Después de 40 años de colonización y ocupación de la Cisjordania palestina, los colonos y las cúpulas militares que domina el territorio están intrínsecamente mezcladas e infiltradas en las cúpulas y en las políticas de los partidos nacionalistas. El mismo Netanyahu dijo que que “no hay “partner alive” entre los palestinos, pero con algunos palestinos se puede hablar, aunque esto no se traduzca en hechos”.

Livni aparece ante el escenario israelí e internacional como defensora de un estado palestino independiente para poder preservar el carácter judío del estado de Israel.

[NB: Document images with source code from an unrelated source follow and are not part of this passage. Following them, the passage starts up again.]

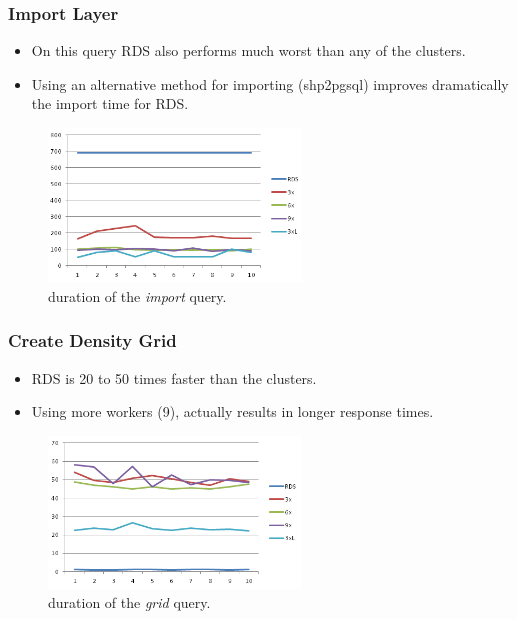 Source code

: \documentclass[hyperref={pdfpagelabels=true}]{beamer}
\begin{document}
\begin{frame}
\frametitle{Import Layer}
  \begin{itemize}    
    \item<2->On this query RDS also performs much worst than any of the clusters.%
    \item<3->Using an alternative method for importing (shp2pgsql) improves dramatically the import time for RDS.%
  \end{itemize} 
    \begin{figure}       
	\includegraphics[width=0.6\textwidth]{import.png}      
	\caption{\tiny{duration of the \textit{import} query.}}
     \end{figure} 
\end{frame}

\begin{frame}
\frametitle{Create Density Grid}
  \begin{itemize}    
    \item<2->RDS is 20 to 50 times faster than the clusters.%
    \item<3->Using more workers (9), actually results in longer response times.
  \end{itemize} 
    \begin{figure}       
	\includegraphics[width=0.6\textwidth]{grid.png}      
	\caption{\tiny{duration of the \textit{grid} query.}}
     \end{figure} 
\end{frame}
\end{document}
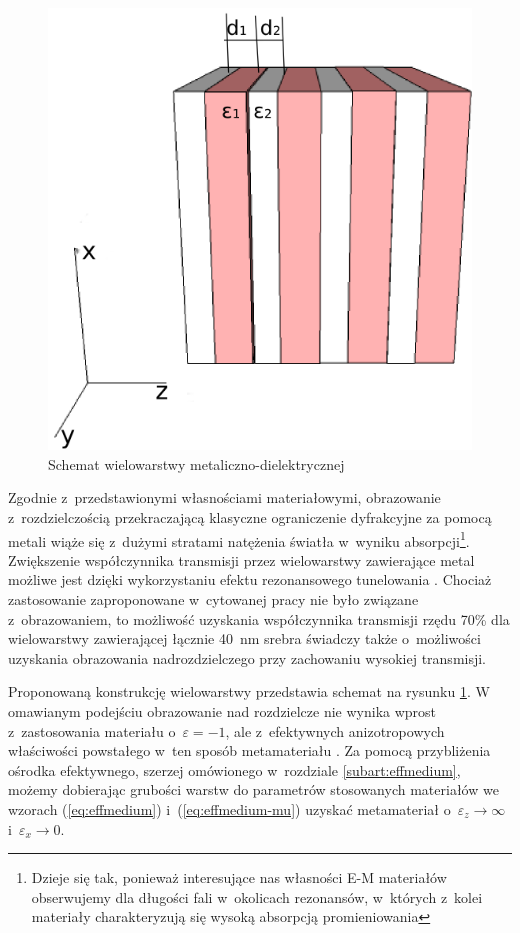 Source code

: \begin{figure}[tbh]
	\centering
	\includegraphics[width=.5\textwidth]{images/multilayer/multilayer-3d.png}
	\caption{Schemat wielowarstwy metaliczno-dielektrycznej}
	\label{fig:mulschem}
\end{figure}


Zgodnie z~przedstawionymi własnościami materiałowymi, obrazowanie z~rozdzielczością przekraczającą klasyczne ograniczenie dyfrakcyjne za pomocą metali wiąże się z~dużymi stratami natężenia światła w~wyniku absorpcji\footnote{Dzieje się tak, ponieważ interesujące nas własności E-M materiałów obserwujemy dla długości fali w~okolicach rezonansów, w~których z~kolei materiały charakteryzują się wysoką absorpcją promieniowania}. Zwiększenie współczynnika transmisji przez wielowarstwy zawierające metal możliwe jest dzięki wykorzystaniu efektu rezonansowego tunelowania \cite{scalora-transparentmetal}. Chociaż zastosowanie zaproponowane w~cytowanej pracy nie było związane z~obrazowaniem, to możliwość uzyskania współczynnika transmisji rzędu 70\% dla wielowarstwy zawierającej łącznie 40~nm srebra świadczy także o~możliwości uzyskania obrazowania nadrozdzielczego przy zachowaniu wysokiej transmisji. 

Proponowaną konstrukcję wielowarstwy przedstawia schemat na rysunku \ref{fig:mulschem}. W omawianym podejściu obrazowanie nad rozdzielcze nie wynika wprost z~zastosowania materiału o~$\varepsilon = -1$, ale z~efektywnych anizotropowych właściwości powstałego w~ten sposób  metamateriału \cite{ramakrishna2003imaging}. Za pomocą przybliżenia ośrodka efektywnego, szerzej omówionego w~rozdziale \ref{subart:effmedium}, możemy dobierając grubości warstw do parametrów stosowanych materiałów we wzorach (\ref{eq:effmedium}) i~(\ref{eq:effmedium-mu})  uzyskać metamateriał o~$\varepsilon_z \to \infty$ i~$\varepsilon_x \to 0$.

Lo que no esta claro en su posición es en que consistirá la evacuación de los asentamientos y cual será la frontera definitiva de este estado.

Tzipi Livni va a tener que mantener la continuidad de la tregua de Hamas, aunque no esta decidida de ninguna manera a sentarse a negociar con Hamas mientras esta organización no reconozca a Israel.

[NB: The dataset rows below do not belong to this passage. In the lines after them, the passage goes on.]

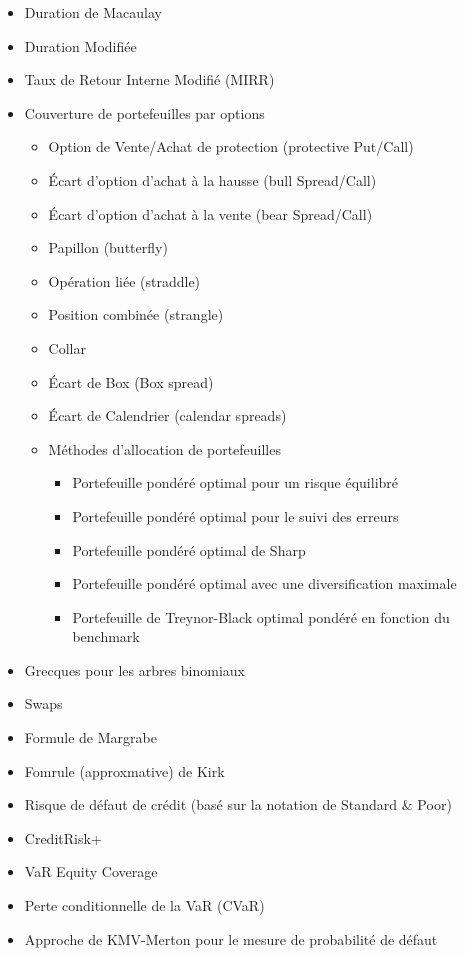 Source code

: \begin{itemize}
\begin{itemize}
				\item Duration de Macaulay
				\item Duration Modifiée
				\item Taux de Retour Interne Modifié (MIRR)
				\item Couverture de portefeuilles par options
				\begin{itemize}
					\item Option de Vente/Achat de protection (protective Put/Call)
					\item Écart d'option d'achat à la hausse (bull Spread/Call)
					\item Écart d'option d'achat à la vente (bear Spread/Call)
					\item Papillon (butterfly)
					\item Opération liée (straddle)
					\item Position combinée (strangle)
					\item Collar
					\item Écart de Box (Box spread)
					\item Écart de Calendrier (calendar spreads)
					\item Méthodes d'allocation de portefeuilles
					\begin{itemize}
						\item Portefeuille pondéré optimal pour un risque équilibré
						\item Portefeuille pondéré optimal pour le suivi des erreurs
						\item Portefeuille pondéré optimal de Sharp
						\item Portefeuille pondéré optimal avec une diversification maximale
						\item Portefeuille de Treynor-Black optimal pondéré en fonction du benchmark
					\end{itemize}
				\end{itemize}
				\item Grecques pour les arbres binomiaux
				\item Swaps
				\item Formule de Margrabe
				\item Fomrule (approxmative) de Kirk
				\item Risque de défaut de crédit (basé sur la notation de Standard \& Poor)
				\item CreditRisk+
				\item VaR Equity Coverage
				\item Perte conditionnelle de la VaR (CVaR)
				\item Approche de KMV-Merton pour le mesure de probabilité de défaut

\end{itemize}
\end{itemize}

Ella tendrá también que convencer a su partido y a la población israelí que negociar con los palestinos significa devolver Cisjordania, evacuar los asentamientos incluidos los barrios adyacentes a Jerusalén y al mismo tiempo tendrá que admitir que ésta será la capital del futuro Estado palestino, tratar el importante tema del agua, de la seguridad y el retorno de los refugiados .

Lo que tenemos claro es que Livni no es Sharon, ni tampoco tiene el peso de Rabin en la sociedad israelí. También tenemos claro que los enemigos que tiene dentro del partido como fuera de el, le haran prácticamente imposible llegar a una negociación justa que sea aceptada tanto por la sociedad israelí como por el pueblo palestino.

Mientras todo esto sucede en la arena política israelí, nuevos aires y propuestas comienzan a moverse en la política palestina.

Ante el enroque político y el aparente fracaso de las negociaciones de paz iniciadas en Annapolis con la solución de dos estados, se vislumbra la posibilidad de la disolución de ANP, la convocatoria a nuevas elecciones en Palestina y la propuesta de un Estado binacional, el cual a día de hoy va a ser fuertemente rechazado por Israel, pero según diversos analistas, tardaría un tiempo en cristalizar.